What is needed:
Work through the listing below and give again exactly the lines from the one with "To invoke it" to the one with "lists and such.", both ends included. All other lines and all pictures stay out.

BEGIN

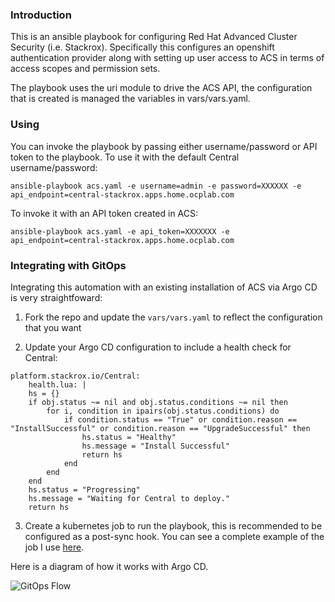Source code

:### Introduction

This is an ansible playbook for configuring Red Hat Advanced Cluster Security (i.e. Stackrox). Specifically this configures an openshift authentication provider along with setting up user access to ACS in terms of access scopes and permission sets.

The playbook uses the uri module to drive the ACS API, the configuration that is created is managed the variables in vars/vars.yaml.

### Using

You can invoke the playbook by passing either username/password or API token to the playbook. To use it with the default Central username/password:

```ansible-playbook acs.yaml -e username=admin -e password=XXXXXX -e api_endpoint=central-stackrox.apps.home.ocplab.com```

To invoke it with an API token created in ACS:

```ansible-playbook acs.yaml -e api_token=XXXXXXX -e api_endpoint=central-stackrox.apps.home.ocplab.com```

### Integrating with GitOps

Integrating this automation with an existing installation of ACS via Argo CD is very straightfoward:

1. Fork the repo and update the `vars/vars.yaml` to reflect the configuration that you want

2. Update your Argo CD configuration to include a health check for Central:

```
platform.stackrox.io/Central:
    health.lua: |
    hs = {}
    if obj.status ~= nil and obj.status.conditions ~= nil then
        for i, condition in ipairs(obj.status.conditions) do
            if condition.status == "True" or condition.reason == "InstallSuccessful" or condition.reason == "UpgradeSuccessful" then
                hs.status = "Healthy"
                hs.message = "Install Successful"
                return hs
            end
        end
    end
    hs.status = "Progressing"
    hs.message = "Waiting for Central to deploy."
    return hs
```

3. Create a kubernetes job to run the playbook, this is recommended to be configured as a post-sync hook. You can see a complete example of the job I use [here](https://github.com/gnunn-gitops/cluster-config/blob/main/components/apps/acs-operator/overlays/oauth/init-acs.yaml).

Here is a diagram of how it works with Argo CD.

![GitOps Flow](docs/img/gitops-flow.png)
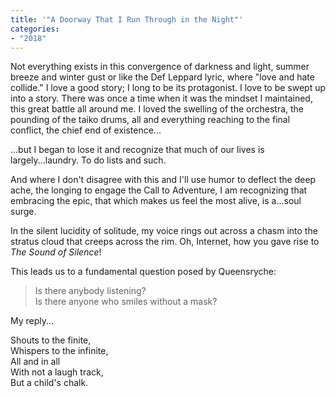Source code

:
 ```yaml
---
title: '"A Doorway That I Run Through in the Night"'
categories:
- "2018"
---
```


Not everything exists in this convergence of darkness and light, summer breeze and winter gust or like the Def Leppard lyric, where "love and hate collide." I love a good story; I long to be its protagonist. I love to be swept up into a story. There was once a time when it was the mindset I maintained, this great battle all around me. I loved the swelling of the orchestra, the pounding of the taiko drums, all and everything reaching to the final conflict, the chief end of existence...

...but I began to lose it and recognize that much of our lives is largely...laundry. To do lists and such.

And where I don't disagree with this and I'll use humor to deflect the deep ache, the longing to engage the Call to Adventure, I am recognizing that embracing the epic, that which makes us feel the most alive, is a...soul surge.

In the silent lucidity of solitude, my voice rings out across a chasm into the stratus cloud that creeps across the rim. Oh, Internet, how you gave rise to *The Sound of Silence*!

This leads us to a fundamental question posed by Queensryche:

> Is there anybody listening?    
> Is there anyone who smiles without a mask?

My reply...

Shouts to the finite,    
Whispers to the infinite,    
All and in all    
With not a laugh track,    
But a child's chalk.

END

Output of the task:
To invoke it with an API token created in ACS:

```ansible-playbook acs.yaml -e api_token=XXXXXXX -e api_endpoint=central-stackrox.apps.home.ocplab.com```

### Integrating with GitOps

Integrating this automation with an existing installation of ACS via Argo CD is very straightfoward:

1. Fork the repo and update the `vars/vars.yaml` to reflect the configuration that you want

2. Update your Argo CD configuration to include a health check for Central:

```
platform.stackrox.io/Central:
    health.lua: |
    hs = {}
    if obj.status ~= nil and obj.status.conditions ~= nil then
        for i, condition in ipairs(obj.status.conditions) do
            if condition.status == "True" or condition.reason == "InstallSuccessful" or condition.reason == "UpgradeSuccessful" then
                hs.status = "Healthy"
                hs.message = "Install Successful"
                return hs
            end
        end
    end
    hs.status = "Progressing"
    hs.message = "Waiting for Central to deploy."
    return hs
```

3. Create a kubernetes job to run the playbook, this is recommended to be configured as a post-sync hook. You can see a complete example of the job I use [here](https://github.com/gnunn-gitops/cluster-config/blob/main/components/apps/acs-operator/overlays/oauth/init-acs.yaml).

Here is a diagram of how it works with Argo CD.

![GitOps Flow](docs/img/gitops-flow.png)
Source code

:
 ```yaml
---
title: '"A Doorway That I Run Through in the Night"'
categories:
- "2018"
---
```


Not everything exists in this convergence of darkness and light, summer breeze and winter gust or like the Def Leppard lyric, where "love and hate collide." I love a good story; I long to be its protagonist. I love to be swept up into a story. There was once a time when it was the mindset I maintained, this great battle all around me. I loved the swelling of the orchestra, the pounding of the taiko drums, all and everything reaching to the final conflict, the chief end of existence...

...but I began to lose it and recognize that much of our lives is largely...laundry. To do lists and such.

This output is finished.